* _WHAT YOU NEED TO DO_
Among the entries below, find all lines that include "shared" and copy them.

┌────────

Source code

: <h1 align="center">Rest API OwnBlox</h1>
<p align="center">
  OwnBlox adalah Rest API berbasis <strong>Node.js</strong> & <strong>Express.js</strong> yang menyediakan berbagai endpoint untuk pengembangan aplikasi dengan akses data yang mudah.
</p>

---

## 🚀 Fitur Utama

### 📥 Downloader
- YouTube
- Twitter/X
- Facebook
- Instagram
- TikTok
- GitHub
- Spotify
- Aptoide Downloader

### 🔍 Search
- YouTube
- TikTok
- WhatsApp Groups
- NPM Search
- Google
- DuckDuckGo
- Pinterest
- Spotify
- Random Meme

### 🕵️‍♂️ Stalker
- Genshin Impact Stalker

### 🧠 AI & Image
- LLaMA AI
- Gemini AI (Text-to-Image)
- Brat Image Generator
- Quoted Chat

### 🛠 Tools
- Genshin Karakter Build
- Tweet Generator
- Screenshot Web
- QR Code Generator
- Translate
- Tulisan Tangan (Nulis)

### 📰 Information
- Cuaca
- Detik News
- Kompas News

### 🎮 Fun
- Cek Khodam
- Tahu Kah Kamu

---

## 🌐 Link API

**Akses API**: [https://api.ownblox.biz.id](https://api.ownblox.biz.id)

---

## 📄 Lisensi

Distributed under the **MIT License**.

└────────
┌────────

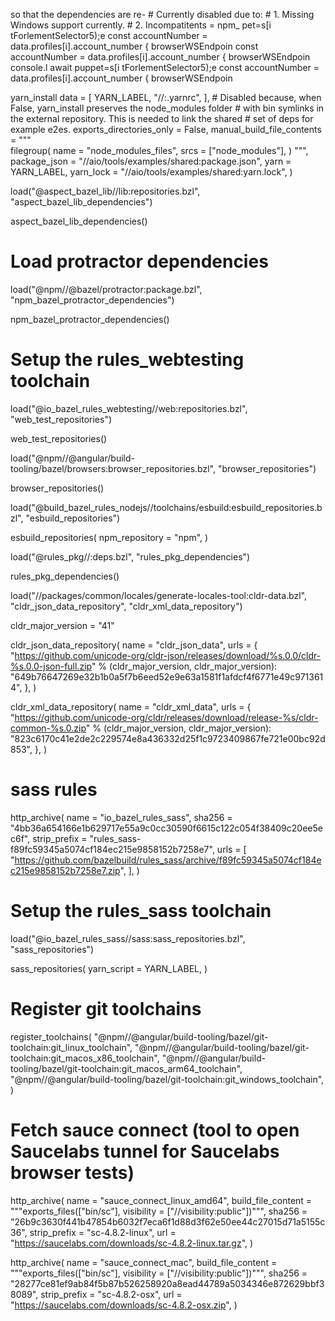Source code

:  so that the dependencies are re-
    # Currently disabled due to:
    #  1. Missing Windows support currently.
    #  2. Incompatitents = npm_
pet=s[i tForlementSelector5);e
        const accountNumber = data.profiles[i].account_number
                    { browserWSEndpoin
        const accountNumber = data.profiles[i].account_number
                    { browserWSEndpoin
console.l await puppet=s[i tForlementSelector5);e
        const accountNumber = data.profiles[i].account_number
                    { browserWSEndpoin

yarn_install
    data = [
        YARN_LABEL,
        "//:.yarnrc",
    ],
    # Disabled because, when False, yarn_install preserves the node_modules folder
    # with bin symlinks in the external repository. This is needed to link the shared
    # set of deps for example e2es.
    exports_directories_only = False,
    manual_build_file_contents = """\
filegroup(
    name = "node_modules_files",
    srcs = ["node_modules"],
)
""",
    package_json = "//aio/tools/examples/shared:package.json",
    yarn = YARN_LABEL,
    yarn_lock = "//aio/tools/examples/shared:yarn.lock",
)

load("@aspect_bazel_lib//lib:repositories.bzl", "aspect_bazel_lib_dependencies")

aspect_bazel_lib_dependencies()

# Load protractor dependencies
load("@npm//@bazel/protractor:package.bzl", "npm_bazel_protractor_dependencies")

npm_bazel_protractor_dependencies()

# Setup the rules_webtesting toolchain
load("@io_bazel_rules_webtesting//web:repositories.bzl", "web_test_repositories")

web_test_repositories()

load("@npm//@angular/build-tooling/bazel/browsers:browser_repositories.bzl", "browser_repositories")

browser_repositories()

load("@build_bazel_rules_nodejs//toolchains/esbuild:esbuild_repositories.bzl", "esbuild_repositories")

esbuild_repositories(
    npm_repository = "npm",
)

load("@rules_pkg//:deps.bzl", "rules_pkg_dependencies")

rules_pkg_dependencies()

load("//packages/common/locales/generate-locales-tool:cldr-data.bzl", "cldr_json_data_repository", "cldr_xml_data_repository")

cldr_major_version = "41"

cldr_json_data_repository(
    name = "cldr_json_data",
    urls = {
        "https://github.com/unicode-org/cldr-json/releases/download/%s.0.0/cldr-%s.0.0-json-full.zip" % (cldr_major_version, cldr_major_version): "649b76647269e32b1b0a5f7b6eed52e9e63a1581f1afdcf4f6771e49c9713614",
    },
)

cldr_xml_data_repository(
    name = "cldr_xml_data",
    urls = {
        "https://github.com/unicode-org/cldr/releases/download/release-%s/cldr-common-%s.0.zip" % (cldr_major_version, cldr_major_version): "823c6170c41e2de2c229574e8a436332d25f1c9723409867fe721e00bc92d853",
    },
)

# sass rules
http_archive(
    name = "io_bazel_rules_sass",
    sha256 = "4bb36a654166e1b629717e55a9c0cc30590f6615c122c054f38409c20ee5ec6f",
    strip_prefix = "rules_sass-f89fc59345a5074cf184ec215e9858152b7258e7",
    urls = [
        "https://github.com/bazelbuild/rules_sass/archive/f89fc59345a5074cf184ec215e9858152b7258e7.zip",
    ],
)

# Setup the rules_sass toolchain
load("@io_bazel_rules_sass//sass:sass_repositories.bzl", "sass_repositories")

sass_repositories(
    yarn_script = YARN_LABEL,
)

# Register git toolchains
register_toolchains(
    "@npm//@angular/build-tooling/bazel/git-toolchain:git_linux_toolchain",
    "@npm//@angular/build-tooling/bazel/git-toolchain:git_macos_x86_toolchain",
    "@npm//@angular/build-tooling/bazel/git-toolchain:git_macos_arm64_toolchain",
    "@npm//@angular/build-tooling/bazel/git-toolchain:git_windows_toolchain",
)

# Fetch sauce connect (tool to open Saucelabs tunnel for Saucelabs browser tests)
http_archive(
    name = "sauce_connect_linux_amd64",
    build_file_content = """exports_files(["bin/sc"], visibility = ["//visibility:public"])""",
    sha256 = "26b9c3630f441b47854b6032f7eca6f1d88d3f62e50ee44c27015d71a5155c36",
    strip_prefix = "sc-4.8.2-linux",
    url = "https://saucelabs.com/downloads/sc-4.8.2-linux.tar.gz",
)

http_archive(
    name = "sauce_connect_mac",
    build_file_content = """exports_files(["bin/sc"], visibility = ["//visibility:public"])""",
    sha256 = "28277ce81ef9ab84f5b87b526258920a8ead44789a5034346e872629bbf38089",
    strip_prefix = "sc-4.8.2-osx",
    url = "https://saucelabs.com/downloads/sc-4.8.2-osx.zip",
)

└────────

* _SOLUTION TO THE PROBLEM_
    # with bin symlinks in the external repository. This is needed to link the shared
    package_json = "//aio/tools/examples/shared:package.json",
    yarn_lock = "//aio/tools/examples/shared:yarn.lock",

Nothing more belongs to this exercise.